*Exercise objective*.
Only the lines below, from the one with "authors for selecting" through the one with "for access to", are to be written out, exactly.

*Data supplied*.
- - - - -

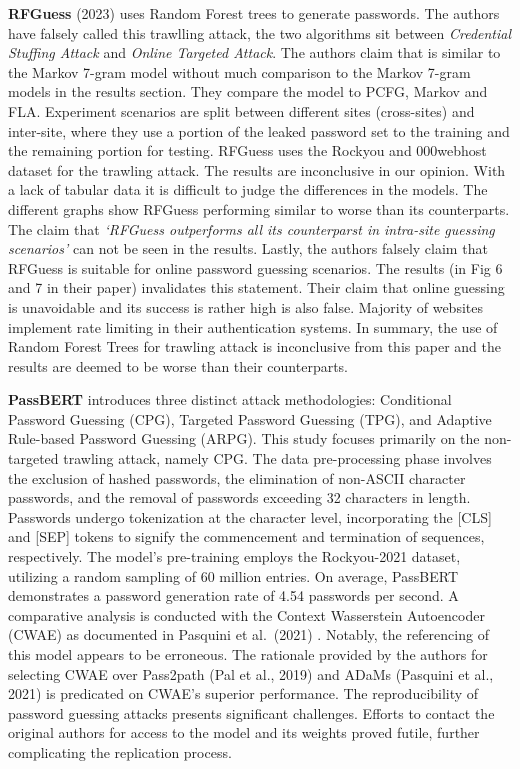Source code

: \textbf{RFGuess} \cite{wang_password_2023} (2023) uses Random Forest
trees to generate passwords. The authors have falsely called this trawlling attack, the two algorithms sit between \textit{Credential Stuffing Attack} and \textit{Online Targeted Attack}. The authors claim that is similar to the
Markov 7-gram model without much comparison to the Markov 7-gram models
in the results section. They compare the model to PCFG, Markov and FLA.
Experiment scenarios are split between different sites (cross-sites) and
inter-site, where they use a portion of the leaked password set to the
training and the remaining portion for testing. RFGuess uses the Rockyou
and 000webhost dataset for the trawling attack. The results are
inconclusive in our opinion. With a lack of tabular data it is difficult
to judge the differences in the models. The different graphs show
RFGuess performing similar to worse than its counterparts. The claim
that \emph{`RFGuess outperforms all its counterparst in intra-site
guessing scenarios'} can not be seen in the results. Lastly, the authors
falsely claim that RFGuess is suitable for online password guessing
scenarios. The results (in Fig 6 and 7 in their paper) invalidates this
statement. Their claim that online guessing is unavoidable and its
success is rather high is also false. Majority of websites implement
rate limiting in their authentication systems. In summary, the use of
Random Forest Trees for trawling attack is inconclusive from this paper
and the results are deemed to be worse than their counterparts.

\textbf{PassBERT} \cite{xu_improving_2023} introduces
three distinct attack methodologies: Conditional Password Guessing
(CPG), Targeted Password Guessing (TPG), and Adaptive Rule-based
Password Guessing (ARPG). This study focuses primarily on the
non-targeted trawling attack, namely CPG. The data pre-processing phase
involves the exclusion of hashed passwords, the elimination of non-ASCII
character passwords, and the removal of passwords exceeding 32
characters in length. Passwords undergo tokenization at the character
level, incorporating the {[}CLS{]} and {[}SEP{]} tokens to signify the
commencement and termination of sequences, respectively. The model's
pre-training employs the Rockyou-2021 dataset, utilizing a random
sampling of 60 million entries. On average, PassBERT demonstrates a
password generation rate of 4.54 passwords per second. A comparative
analysis is conducted with the Context Wasserstein Autoencoder (CWAE) as
documented in Pasquini et al.~(2021)  \cite{pasquini_improving_2021}. Notably, the referencing
of this model appears to be erroneous. The rationale provided by the
authors for selecting CWAE over Pass2path (Pal et al., 2019) \cite{pal_beyond_2019} and ADaMs (Pasquini et al.,
2021) \cite{pasquini_reducing_2021} is predicated on CWAE's
superior performance. The reproducibility of password guessing attacks
presents significant challenges. Efforts to contact the original authors
for access to the model and its weights proved futile, further
complicating the replication process.

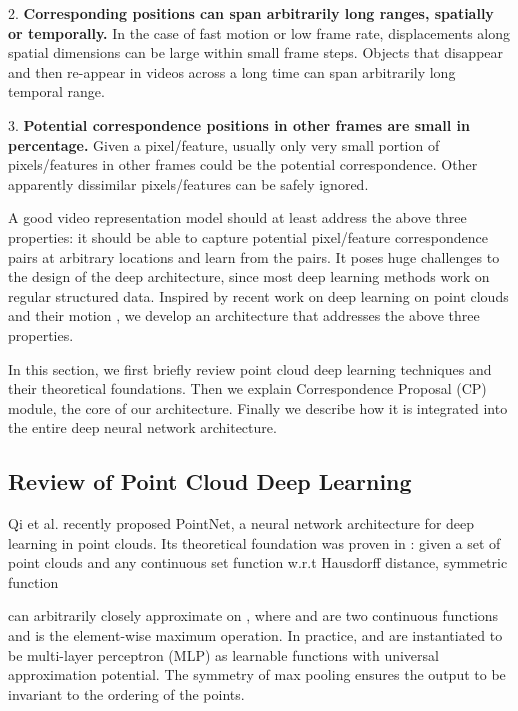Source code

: \documentclass[10pt,twocolumn,letterpaper]{article}
\begin{document}
2. \textbf{Corresponding positions can span arbitrarily long ranges, spatially or temporally.} In the case of fast motion or low frame rate, displacements along spatial dimensions can be large within small frame steps. Objects that disappear and then re-appear in videos across a long time can span arbitrarily long temporal range. 

3. \textbf{Potential correspondence positions in other frames are small in percentage.} 
Given a pixel/feature, usually only very small portion of pixels/features in other frames could be the potential correspondence. 
Other apparently dissimilar pixels/features can be safely ignored. 



A good video representation model should at least address the above three properties: it should be able to capture potential pixel/feature correspondence pairs at arbitrary locations and learn from the pairs. It poses huge challenges to the design of the deep architecture, since most deep learning methods work on regular structured data. Inspired by recent work on deep learning on point clouds \cite{PointNet,PointNet++,Dynamic:Graph:CNN} and their motion \cite{FlowNet3D}, we develop an architecture that addresses the above three properties. 

In this section, we first briefly review point cloud deep learning techniques and their theoretical foundations. Then we explain Correspondence Proposal (CP) module, the core of our architecture. Finally we describe how it is integrated into the entire deep neural network architecture. 



\subsection{Review of Point Cloud Deep Learning}

Qi et al. \cite{PointNet} recently proposed PointNet, a neural network architecture for deep learning in point clouds. 
Its theoretical foundation was proven in \cite{PointNet}: given 
a set of point clouds 
and any continuous set function   w.r.t Hausdorff distance, symmetric function     

can arbitrarily closely approximate  on , where   and  are two continuous functions and  is the element-wise maximum operation. In practice,  and  are instantiated to be multi-layer perceptron (MLP) as learnable functions with universal approximation potential. The symmetry of max pooling ensures the output to be invariant to the ordering of the points.
\end{document}
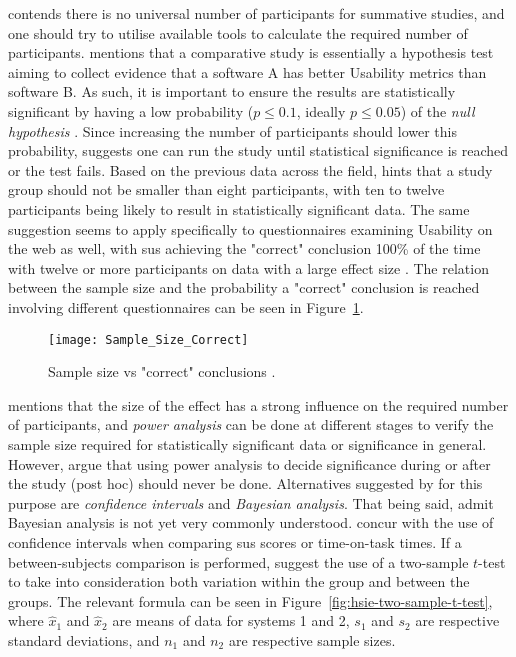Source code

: \textcite{Lewis_2014} contends there is no universal number of participants for summative studies, and one should try to utilise available tools to calculate the required number of participants.
\textcite{Macefield_2009} mentions that a comparative study is essentially a hypothesis test aiming to collect evidence that a software A has better Usability metrics than software B.
As such, it is important to ensure the results are statistically significant by having a low probability ($p \leq 0.1 $, ideally $p \leq 0.05 $) of the \textit{null hypothesis} \parencite{Macefield_2009}.
Since increasing the number of participants should lower this probability, \textcite{Macefield_2009} suggests one can run the study until statistical significance is reached or the test fails.
Based on the previous data across the field, \textcite{Macefield_2009} hints that a study group should not be smaller than eight participants, with ten to twelve participants being likely to result in statistically significant data.
The same suggestion seems to apply specifically to questionnaires examining Usability on the web as well, with \gls{sus} achieving the "correct" conclusion 100\% of the time with twelve or more participants on data with a large effect size \parencite{tullis_comparison_2004}.
The relation between the sample size and the probability a "correct" conclusion is reached involving different questionnaires can be seen in Figure~\ref{fig:hsie-questionnaire-sample-size}.

\begin{figure}[H]
    \centering
    \texttt{[image: Sample\_Size\_Correct]}
    \caption{Sample size vs "correct" conclusions \parencite{tullis_comparison_2004}.}
    \label{fig:hsie-questionnaire-sample-size}
\end{figure}

\textcite{Macefield_2009} mentions that the size of the effect has a strong influence on the required number of participants, and \textit{power analysis} can be done at different stages to verify the sample size required for statistically significant data or significance in general.
However, \textcite{Dziak_Dierker_Abar_2020} argue that using power analysis to decide significance during or after the study (post hoc) should never be done.
Alternatives suggested by \textcite{Dziak_Dierker_Abar_2020} for this purpose are \textit{confidence intervals} and \textit{Bayesian analysis}.
That being said, \textcite{Dziak_Dierker_Abar_2020} admit Bayesian analysis is not yet very commonly understood.
\textcite{sauro_chapter5_2016} concur with the use of confidence intervals when comparing \gls{sus} scores or time-on-task times.
If a between-subjects comparison is performed, \textcite{sauro_chapter5_2016} suggest the use of a two-sample $t$-test to take into consideration both variation within the group and between the groups.
The relevant formula can be seen in Figure~\ref{fig:hsie-two-sample-t-test}, where $\hat{x}_1$ and $\hat{x}_2$ are means of data for systems 1 and 2, $s_1$ and $s_2$ are respective standard deviations, and $n_1$ and $n_2$ are respective sample sizes.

- - - - -

*Exercise output*.
authors for selecting CWAE over Pass2path (Pal et al., 2019) \cite{pal_beyond_2019} and ADaMs (Pasquini et al.,
2021) \cite{pasquini_reducing_2021} is predicated on CWAE's
superior performance. The reproducibility of password guessing attacks
presents significant challenges. Efforts to contact the original authors
for access to the model and its weights proved futile, further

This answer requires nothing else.